- Listed entries -
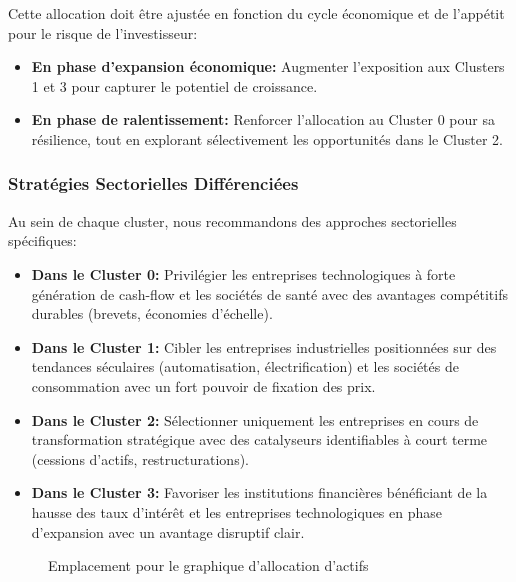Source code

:Cette allocation doit être ajustée en fonction du cycle économique et de l'appétit pour le risque de l'investisseur:

\begin{itemize}
    \item \textbf{En phase d'expansion économique:} Augmenter l'exposition aux Clusters 1 et 3 pour capturer le potentiel de croissance.
    
    \item \textbf{En phase de ralentissement:} Renforcer l'allocation au Cluster 0 pour sa résilience, tout en explorant sélectivement les opportunités dans le Cluster 2.
\end{itemize}

\subsubsection{Stratégies Sectorielles Différenciées}
Au sein de chaque cluster, nous recommandons des approches sectorielles spécifiques:

\begin{itemize}
    \item \textbf{Dans le Cluster 0:} Privilégier les entreprises technologiques à forte génération de cash-flow et les sociétés de santé avec des avantages compétitifs durables (brevets, économies d'échelle).
    
    \item \textbf{Dans le Cluster 1:} Cibler les entreprises industrielles positionnées sur des tendances séculaires (automatisation, électrification) et les sociétés de consommation avec un fort pouvoir de fixation des prix.
    
    \item \textbf{Dans le Cluster 2:} Sélectionner uniquement les entreprises en cours de transformation stratégique avec des catalyseurs identifiables à court terme (cessions d'actifs, restructurations).
    
    \item \textbf{Dans le Cluster 3:} Favoriser les institutions financières bénéficiant de la hausse des taux d'intérêt et les entreprises technologiques en phase d'expansion avec un avantage disruptif clair.
\end{itemize}

\begin{figure}[H]
    \centering
    \caption{Emplacement pour le graphique d'allocation d'actifs}
    \label{fig:asset_allocation}
\end{figure}

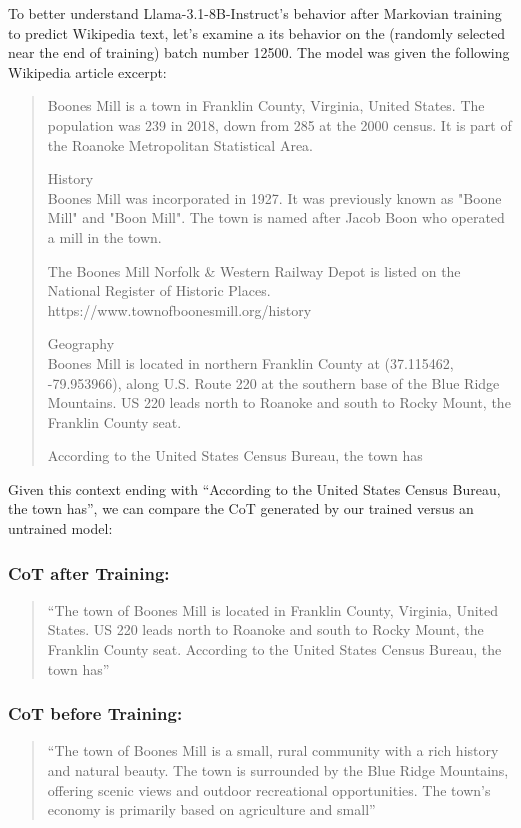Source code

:\documentclass{article} %
\begin{document}
To better understand Llama-3.1-8B-Instruct's behavior after Markovian training to predict Wikipedia text, let's examine a its behavior on the (randomly selected near the end of training) batch number 12500. The model was given the following Wikipedia article excerpt:

\begin{quote}
Boones Mill is a town in Franklin County, Virginia, United States. The population was 239 in 2018, down from 285 at the 2000 census. It is part of the Roanoke Metropolitan Statistical Area.

History\\
Boones Mill was incorporated in 1927. It was previously known as "Boone Mill" and "Boon Mill". The town is named after Jacob Boon who operated a mill in the town.

The Boones Mill Norfolk \& Western Railway Depot is listed on the National Register of Historic Places.
https://www.townofboonesmill.org/history

Geography\\
Boones Mill is located in northern Franklin County at  (37.115462, -79.953966), along U.S. Route 220 at the southern base of the Blue Ridge Mountains. US 220 leads north  to Roanoke and south  to Rocky Mount, the Franklin County seat.

According to the United States Census Bureau, the town has
\end{quote}

Given this context ending with ``According to the United States Census Bureau, the town has'', we can compare the CoT generated by our trained versus an untrained model:

\subsubsection{CoT after Training:}
\begin{quote}
``The town of Boones Mill is located in Franklin County, Virginia, United States. US 220 leads north to Roanoke and south to Rocky Mount, the Franklin County seat. According to the United States Census Bureau, the town has''
\end{quote}

\subsubsection{CoT before Training:}
\begin{quote}
``The town of Boones Mill is a small, rural community with a rich history and natural beauty. The town is surrounded by the Blue Ridge Mountains, offering scenic views and outdoor recreational opportunities. The town's economy is primarily based on agriculture and small''
\end{quote}
\end{document}
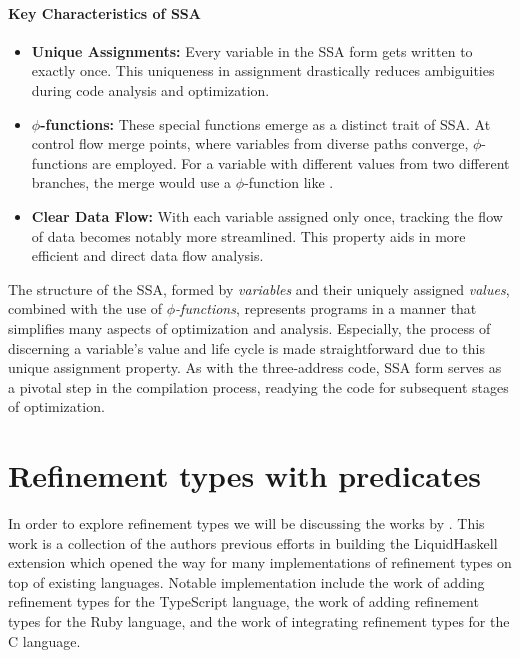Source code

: \documentclass[
  oneside,
  english,
  coorientadorbanca,
  noabntexcite
]{ufsc-thesis-rn46-2019}
\newcommand{\code}[1]{\text{\scpfamily\setlength\spaceskip{0.35em}#1}}
\begin{document}
\subsubsection{Key Characteristics of SSA}

\begin{itemize}
  \item \textbf{Unique Assignments:} Every variable in the SSA form gets written to exactly once.
        This uniqueness in assignment drastically reduces ambiguities during code analysis and optimization.

  \item \textbf{$\phi$-functions:} These special functions emerge as a distinct trait of SSA\@.
        At control flow merge points, where variables from diverse paths converge, $\phi$-functions are employed.
        For a variable \code{x} with different values from two different branches, the merge would use a $\phi$-function like \code{x3 = $\phi$(x1, x2)}.

  \item \textbf{Clear Data Flow:} With each variable assigned only once, tracking the flow of data becomes notably more streamlined.
        This property aids in more efficient and direct data flow analysis.
\end{itemize}

The structure of the SSA, formed by \textit{variables} and their uniquely assigned \textit{values}, combined with the use of \textit{$\phi$-functions}, represents programs in a manner that simplifies many aspects of optimization and analysis.
Especially, the process of discerning a variable's value and life cycle is made straightforward due to this unique assignment property.
As with the three-address code, SSA form serves as a pivotal step in the compilation process, readying the code for subsequent stages of optimization.

\chapter{Refinement types with predicates}\label{ch:refinement_types}

In order to explore refinement types we will be discussing the works by \textcite{jhala2020tutorial}.
This work is a collection of the authors previous efforts in \textcite{vazou2014liquidhaskell} building the LiquidHaskell extension which opened the way for many implementations of refinement types on top of existing languages.
Notable implementation include the work of \textcite{vekris2016refinementtypescript} adding refinement types for the TypeScript language, the work of \textcite{vazou2018refinementruby} adding refinement types for the Ruby language, and the work of \textcite{sammler2021refinedc} integrating refinement types for the C language.
\end{document}
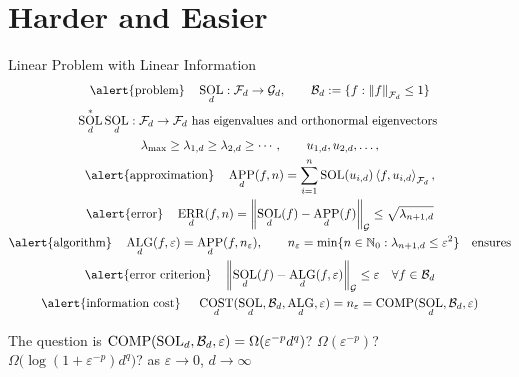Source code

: \documentclass[11pt,compress,xcolor={usenames,dvipsnames},aspectratio=169]{beamer}
\DeclareMathOperator{\COMP}{COMP}
\DeclareMathOperator{\COST}{COST}
\DeclareMathOperator{\ALG}{ALG}
\DeclareMathOperator{\SOL}{SOL}
\DeclareMathOperator{\APP}{APP}
\DeclareMathOperator{\ERR}{ERR}
\begin{document}
\section{Harder and Easier}
\begin{frame}{Linear Problem with Linear Information}
    \vspace{-6ex}
   \begin{gather*}
   \text{\alert{problem}}\quad \SOL_d : \cf_d \to \cg_d,  \qquad \cb_d : = \{f : \norm[\cf_d]{f} \le 1 \} \\
   \SOL_d^*\SOL_d : \cf_d \to \cf_d \text{ has eigenvalues and orthonormal eigenvectors } \\
\lambda_{\max} \ge \lambda_{1,d} \ge \lambda_{2,d} \ge \cdots, \qquad u_{1,d}, u_{2,d}, \ldots, \\
   \text{\alert{approximation}\quad} \APP_d(f,n) = \sum_{i=1}^n \SOL(u_{i,d}) \ip[\cf_d]{f}{u_{i,d}}, \\
   \text{\alert{error}\quad}\ERR_d(f,n) = \norm[\cg]{\SOL_d(f) - \APP_d(f)} \le \sqrt{\lambda_{n+1, d}} \\
   \text{\alert{algorithm}\quad} \ALG_d(f,\varepsilon) = \APP_d(f,n_\varepsilon), \qquad n_\varepsilon = \min \{n \in \natzero : \lambda_{n+1, d} \le \varepsilon^2\} \quad \text{ensures}\\
   \text{\alert{error criterion}\quad} \norm[\cg]{\SOL_d(f) - \ALG_d(f,\varepsilon)} \le \varepsilon \quad \forall f \in \cb_d \\
   \text{\alert{information cost} \quad} \COST_d(\SOL_d,\cb_d,\ALG_d,\varepsilon) = n_\varepsilon = \COMP(\SOL_d,\cb_d,\varepsilon)
   \end{gather*}
   
   \vspace{-3ex}
   The question is $\COMP(\SOL_d,\cb_d,\varepsilon) = \Omega(\varepsilon^{-p} d^q)$? $\Omega(\varepsilon^{-p})$? \\
   \qquad \qquad $\Omega\bigl(\log(1 + \varepsilon^{-p} ) d^q \bigr)$?
   \hfill \hfill as $\varepsilon \to 0$, $d \to \infty$
   

\end{frame}
\end{document}
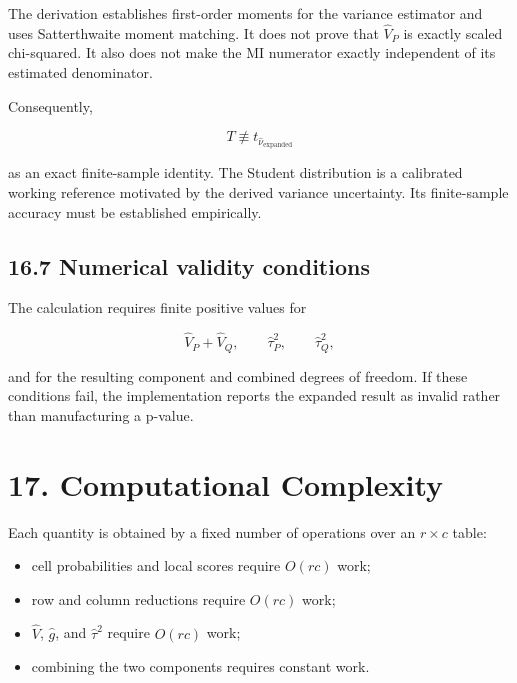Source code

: \documentclass[
  11pt]{article}
\providecommand{\tightlist}{%
  \setlength{\itemsep}{0pt}\setlength{\parskip}{0pt}}
\let\originalsection\section
\renewcommand{\section}{\clearpage\originalsection}
\begin{document}
The derivation establishes first-order moments for the variance
estimator and uses Satterthwaite moment matching. It does not prove that
\(\widehat V_P\) is exactly scaled chi-squared. It also does not make
the MI numerator exactly independent of its estimated denominator.

Consequently,

\begin{equation}
T\not\equiv t_{\widehat\nu_{\mathrm{expanded}}}
\end{equation}

as an exact finite-sample identity. The Student distribution is a
calibrated working reference motivated by the derived variance
uncertainty. Its finite-sample accuracy must be established empirically.

\subsection{16.7 Numerical validity
conditions}\label{numerical-validity-conditions}

The calculation requires finite positive values for

\begin{equation}
\widehat V_P+\widehat V_Q,
\qquad
\widehat\tau_P^2,
\qquad
\widehat\tau_Q^2,
\end{equation}

and for the resulting component and combined degrees of freedom. If
these conditions fail, the implementation reports the expanded result as
invalid rather than manufacturing a p-value.

\section{17. Computational Complexity}\label{computational-complexity}

Each quantity is obtained by a fixed number of operations over an
\(r\times c\) table:

\begin{itemize}
\tightlist
\item
  cell probabilities and local scores require \(O(rc)\) work;
\item
  row and column reductions require \(O(rc)\) work;
\item
  \(\widehat V\), \(\widehat g\), and \(\widehat\tau^2\) require
  \(O(rc)\) work;
\item
  combining the two components requires constant work.
\end{itemize}
\end{document}
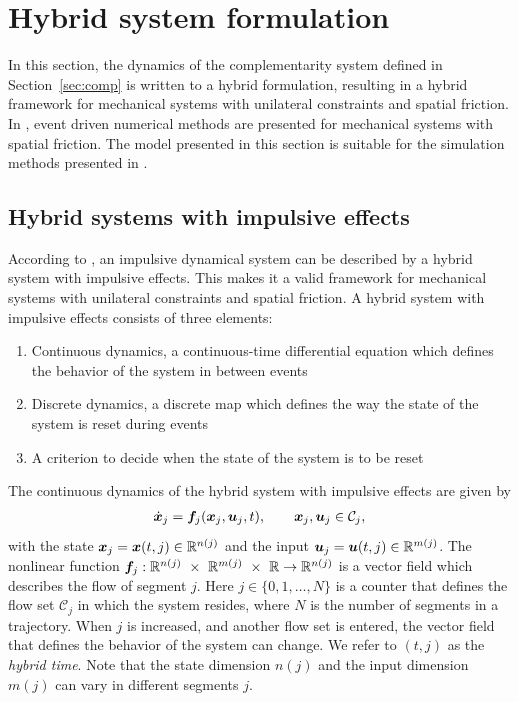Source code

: \documentclass[../DC2019003Bouma.tex]{subfiles}
\begin{document}
\section{Hybrid system formulation}
In this section, the dynamics of the complementarity system defined in Section~\ref{sec:comp} is written to a hybrid formulation, resulting in a hybrid framework for mechanical systems with unilateral constraints and spatial friction. In \cite[p. 222]{Acary2008}, event driven numerical methods are presented for mechanical systems with spatial friction. The model presented in this section is suitable for the simulation methods presented in \cite{Acary2008}.

%
\subsection{Hybrid systems with impulsive effects}\label{sec:2hyb}
According to \cite{Haddad2006}, an impulsive dynamical system can be described by a hybrid system with impulsive effects. This makes it a valid framework for mechanical systems with unilateral constraints and spatial friction. A hybrid system with impulsive effects consists of three elements:
\begin{enumerate}
\item Continuous dynamics, a continuous-time differential equation which defines the behavior of the system in between events
\item Discrete dynamics, a discrete map which defines the way the state of the system is reset during events
\item A criterion to decide when the state of the system is to be reset
\end{enumerate}

The continuous dynamics of the hybrid system with impulsive effects are given by
\begin{align}
\dot{{\boldsymbol{x}}}_j ={\boldsymbol{f}}_j({\boldsymbol{x}}_j,{\boldsymbol{u}}_j,t), \qquad{\boldsymbol{x}}_j,{\boldsymbol{u}}_j\in \mathcal{C}_j,\label{eq:hybimp1}
\end{align}
with the state ${\boldsymbol{x}}_j = {\boldsymbol{x}}(t,j)\in\mathbb{R}^{n(j)}$ and the input ${\boldsymbol{u}}_j = {\boldsymbol{u}}(t,j)\in\mathbb{R}^{m(j)}$. The nonlinear function $\fb_j:\Rbb^{n(j)}\ \times\ \Rbb^{m(j)}\ \times\ \Rbb\rightarrow \Rbb^{n(j)}$ is a vector field which describes the flow of segment $j$. Here $j\in\{0,1,\dots,N\}$ is a counter that defines the flow set $\mathcal{C}_j$ in which the system resides, where $N$ is the number of segments in a trajectory. When $j$ is increased, and another flow set is entered, the vector field that defines the behavior of the system can change. We refer to $(t,j)$ as the \textit{hybrid time}. Note that the state dimension $n(j)$ and the input dimension $m(j)$ can vary in different segments $j$.
\end{document}
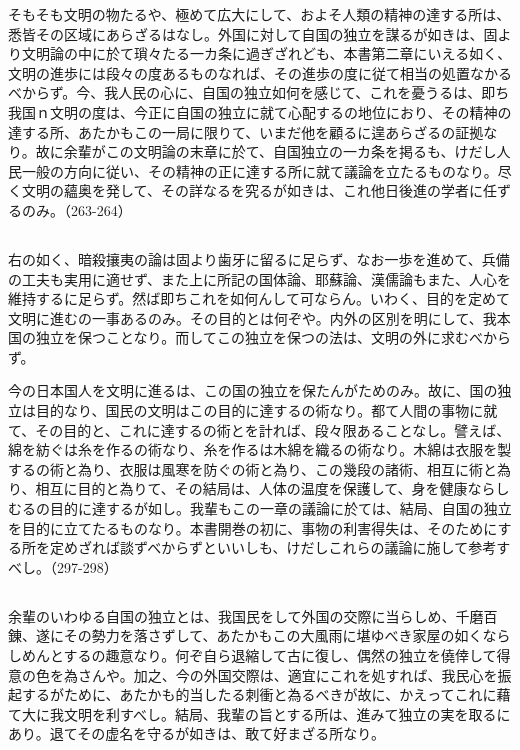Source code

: そもそも文明の物たるや、極めて広大にして、およそ人類の精神の達する所は、悉皆その区域にあらざるはなし。外国に対して自国の独立を謀るが如きは、固より文明論の中に於て瑣々たる一カ条に過ぎざれども、本書第二章にいえる如く、文明の進歩には段々の度あるものなれば、その進歩の度に従て相当の処置なかるべからず。今、我人民の心に、自国の独立如何を感じて、これを憂うるは、即ち我国ｎ文明の度は、今正に自国の独立に就て心配するの地位におり、その精神の達する所、あたかもこの一局に限りて、いまだ他を顧るに遑あらざるの証拠なり。故に余輩がこの文明論の末章に於て、自国独立の一カ条を掲るも、けだし人民一般の方向に従い、その精神の正に達する所に就て議論を立たるものなり。尽く文明の蘊奥を発して、その詳なるを究るが如きは、これ他日後進の学者に任ずるのみ。（263-264）

\subsection{}




右の如く、暗殺攘夷の論は固より歯牙に留るに足らず、なお一歩を進めて、兵備の工夫も実用に適せず、また上に所記の国体論、耶蘇論、漢儒論もまた、人心を維持するに足らず。然ば即ちこれを如何んして可ならん。いわく、目的を定めて文明に進むの一事あるのみ。その目的とは何ぞや。内外の区別を明にして、我本国の独立を保つことなり。而してこの独立を保つの法は、文明の外に求むべからず。

今の日本国人を文明に進るは、この国の独立を保たんがためのみ。故に、国の独立は目的なり、国民の文明はこの目的に達するの術なり。都て人間の事物に就て、その目的と、これに達するの術とを計れば、段々限あることなし。譬えば、綿を紡ぐは糸を作るの術なり、糸を作るは木綿を織るの術なり。木綿は衣服を製するの術と為り、衣服は風寒を防ぐの術と為り、この幾段の諸術、相互に術と為り、相互に目的と為りて、その結局は、人体の温度を保護して、身を健康ならしむるの目的に達するが如し。我輩もこの一章の議論に於ては、結局、自国の独立を目的に立てたるものなり。本書開巻の初に、事物の利害得失は、そのためにする所を定めざれば談ずべからずといいしも、けだしこれらの議論に施して参考すべし。（297-298）

\subsection{}




余輩のいわゆる自国の独立とは、我国民をして外国の交際に当らしめ、千磨百錬、遂にその勢力を落さずして、あたかもこの大風雨に堪ゆべき家屋の如くならしめんとするの趣意なり。何ぞ自ら退縮して古に復し、偶然の独立を僥倖して得意の色を為さんや。加之、今の外国交際は、適宜にこれを処すれば、我民心を振起するがために、あたかも的当したる刺衝と為るべきが故に、かえってこれに藉て大に我文明を利すべし。結局、我輩の旨とする所は、進みて独立の実を取るにあり。退てその虚名を守るが如きは、敢て好まざる所なり。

- About this exercise -
Each line in the listing above that contains "requires" should be copied.

- Response below -
The calculation requires finite positive values for
  combining the two components requires constant work.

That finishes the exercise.